Collisions are one of the biggest issues surrounding the widespread use of drones for civilian commercial applications, especially in anything approaching a built up area. But reliable avoidance of mid-air entanglements or strikes against fixed structures has come a step closer thanks to Andrew Barry.

Barry, a Ph.D student at MIT’s Computer Science and Artificial Intelligence Lab (CSAIL), has developed a detection system that spots obstacles mid-flight, making an autonomously flying drone capable of rapid course correction.
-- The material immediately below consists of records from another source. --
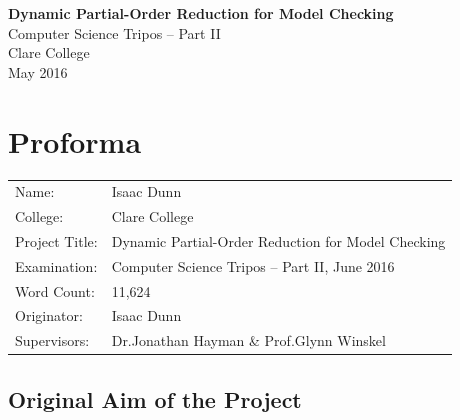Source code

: \documentclass[12pt,a4paper,twoside,openany]{report}
\begin{document}




\thispagestyle{empty}


\vspace*{60mm}
\begin{center}
\Huge
\textbf{Dynamic Partial-Order Reduction for Model Checking} \\[7mm]
Computer Science Tripos -- Part II \\[6mm]
Clare College \\[7mm]
\LARGE May 2016  %
\end{center}


\pagestyle{plain}

\chapter*{Proforma}

{\large
\begin{tabular}{ll}
Name:           &  Isaac Dunn                            			 \\
College:        &  Clare College                    				     \\
Project Title:	&  Dynamic Partial-Order Reduction for Model Checking \\
Examination:    &  Computer Science Tripos -- Part II, June 2016      \\
Word Count:     &  11,624\footnotemark[1]					 \\
Originator: &  Isaac Dunn\footnotemark[2] 					 \\
Supervisors:	&  Dr.\@ Jonathan Hayman \& Prof.\@ Glynn Winskel         \\
\end{tabular}
}


\section*{Original Aim of the Project}
\end{document}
Barry and his team can be seen testing the technology in this video, where a fast-moving, fixed-wing drone dips and dives to avoid trees at speeds knocking on 48kph.

“Everyone is building drones these days, but nobody knows how to get them to stop running into things,” Barry told CSAIL’s news site. “Sensors like lidar are too heavy to put on small aircraft, and creating maps of the environment in advance isn’t practical. If we want drones that can fly quickly and navigate in the real world, we need better, faster algorithms.”

The software at the heart of Barry’s innovation runs 20 times faster than existing examples, which means the drone to detect nearby objects and build a full map of its immediate surroundings in real-time. Barry has made the software open source and it is available online. The key idea that has made the development possible came when Barry realised that for high-speed drones not much changes between each frame of imaging at 120 frames per second. This allowed him to design a system that processes just a portion of the information the drone gathers through its cameras, concentrating on objects within 10 metres.

“You don’t have to know about anything that’s closer or further than that,” Barry said. “As you fly, you push that 10-meter horizon forward, and, as long as your first 10 meters are clear, you can build a full map of the world around you.”

If the idea can be developed further if could solve a key part of the puzzle for those who see drones being put to more good uses in the future.